My reflection in this regard is that, as a society, we will have to face the unforeseen consequences in the psycho-emotional development of this group of children. I cannot help wondering what happens to an early development stage brain when the perception of facial expressions is limited to half of the face, without being able to become familiar with the facial movements that communicate an enormous amount of nuance related to mood. I have neither the knowledge nor the necessary information regarding the mirror neurons and the limbic system, but I do wonder.



Since the end of 2020 and throughout 2021, I have perceived the creation of the various vaccines and the authorization of their use by the World Health Organization has given a huge group of people around the world the feeling that "we are on our way out". Regardless of the dissident voices that have not been publicized in the mass media or the most popular social networks, what I have perceived in the world in which I move is an acceptance that this is the true way out, that we are really on the way to returning to “normality”, having to accept that this "new normal" will incorporate greater hygiene measures in many public spaces.
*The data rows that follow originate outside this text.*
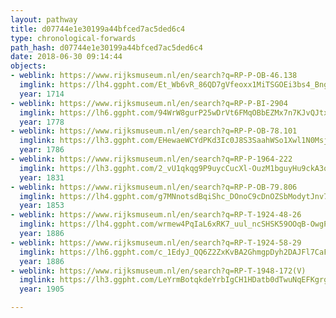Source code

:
 ```yaml
---
layout: pathway
title: d07744e1e30199a44bfced7ac5ded6c4
type: chronological-forwards
path_hash: d07744e1e30199a44bfced7ac5ded6c4
date: 2018-06-30 09:14:44
objects:
- weblink: https://www.rijksmuseum.nl/en/search?q=RP-P-OB-46.138
  imglink: https://lh4.ggpht.com/Et_Wb6vR_86QD7gVfeoxx1MiTSGOEi3bs4_BngDeQBykacIfy-JxpTR_JSC-SsqiD_J_EQHB9CsSeq7KRqlthl7SJw=s200
  year: 1714
- weblink: https://www.rijksmuseum.nl/en/search?q=RP-P-BI-2904
  imglink: https://lh6.ggpht.com/94WrW8gurP25wDrVt6FMqOBbEZMx7n7KJvQJtxMFVz9d2Cvz3w3g3UMq11oZSFhmgK9Gfeoctd59Jm-mRSx2iFhmzA=s200
  year: 1778
- weblink: https://www.rijksmuseum.nl/en/search?q=RP-P-OB-78.101
  imglink: https://lh3.ggpht.com/EHewaeWCYdPKd3Ic0J8S3SaahWSo1Xwl1N0Msj4wepyn6AODX_XAb2OG-0qUIpkslQUw7_ZlVWhL8x6uRTZfv89gTRNq=s200
  year: 1786
- weblink: https://www.rijksmuseum.nl/en/search?q=RP-P-1964-222
  imglink: https://lh3.ggpht.com/2_vU1qkqg9P9uycCucXl-OuzM1bguyHu9ckA3qpCLaHpoZ1pLtUHlbKXIY7mrBlDAQdyeNFNBOobZFP8Di-zLhaTlg=s200
  year: 1831
- weblink: https://www.rijksmuseum.nl/en/search?q=RP-P-OB-79.806
  imglink: https://lh4.ggpht.com/g7MNnotsdBqiShc_DOnoC9cDnOZSbModytJnv7do-wNjvJkDYj2nWRRV4l-GxTqGsRsYg3SmJx6jMOFO3PxoQdJSVQ=s200
  year: 1853
- weblink: https://www.rijksmuseum.nl/en/search?q=RP-T-1924-48-26
  imglink: https://lh4.ggpht.com/wrmew4PqIaL6xRK7_uul_ncSHSK59OOqB-OwgP77XnZv8OsI7jIOwPHzMtGzw2EQ84egiBwI6jmrK-r9YoUgBNKJDh6M=s200
  year: 1886
- weblink: https://www.rijksmuseum.nl/en/search?q=RP-T-1924-58-29
  imglink: https://lh6.ggpht.com/c_1EdyJ_QQ6Z2ZxKvBA2GhmgpDyh2DAJFl7CaFto9V_TTrZHqFV2_XzDi0cwN0u-SK4hB1dOyImfirr2DrslkCp0EhU=s200
  year: 1886
- weblink: https://www.rijksmuseum.nl/en/search?q=RP-T-1948-172(V)
  imglink: https://lh3.ggpht.com/LeYrmBotqkdeYrbIgCH1HDatb0dTwuNqEFKgrgmNmg0qWa1BBROckdIfEzY2XB9zs6OSsW18Hfecyi6lF--OKGiBTaI=s200
  year: 1905

---
```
I would like to be able to say that I see in our society an enormous amount of learning as a result of almost two years of crisis, but that is not true. My feeling is that we are coming back to almost the same way of living. From my perspective, here are some of the possible learning gifts that I would like us to have:

· incorporating forms of life that are more respectful of the habitats of other species with which we share the planet,

· recovering lifestyles closer to nature, the earth, and the natural biorhythms of our species

· develop forms of deeper coexistence with the people of our daily lives

· learn to handle differences in opinions and points of view in a more respectful way

· recover social coexistence, more towards the tribe and less towards the restricted nuclear family.
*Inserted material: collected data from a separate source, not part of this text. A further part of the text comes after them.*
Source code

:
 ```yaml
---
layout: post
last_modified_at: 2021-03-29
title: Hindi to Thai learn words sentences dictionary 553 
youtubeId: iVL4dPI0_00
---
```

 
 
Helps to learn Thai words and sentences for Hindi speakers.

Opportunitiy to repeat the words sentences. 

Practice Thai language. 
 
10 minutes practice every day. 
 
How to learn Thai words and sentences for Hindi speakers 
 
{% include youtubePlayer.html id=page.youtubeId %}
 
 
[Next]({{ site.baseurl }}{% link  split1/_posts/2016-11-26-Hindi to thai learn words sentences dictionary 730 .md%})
Nevertheless, I’m full of hope because in small groups I hear things like, “We learned to stay at home and have fun as a family together”, or “During the closedown, I learned to meditate”, or “I started my roof kitchen garden”. Perhaps in the big picture, changes for the better are not evident, but in my experience individually, they are.

These reflections are the result of a process that I have tried to place in terms of questions and reflections to be shared and not limited to "thinking aloud" my themes. I have tried to put these in terms of what I have observed objectively and not just within myself, but I do not pretend to offer the rigor or analysis of an academic document.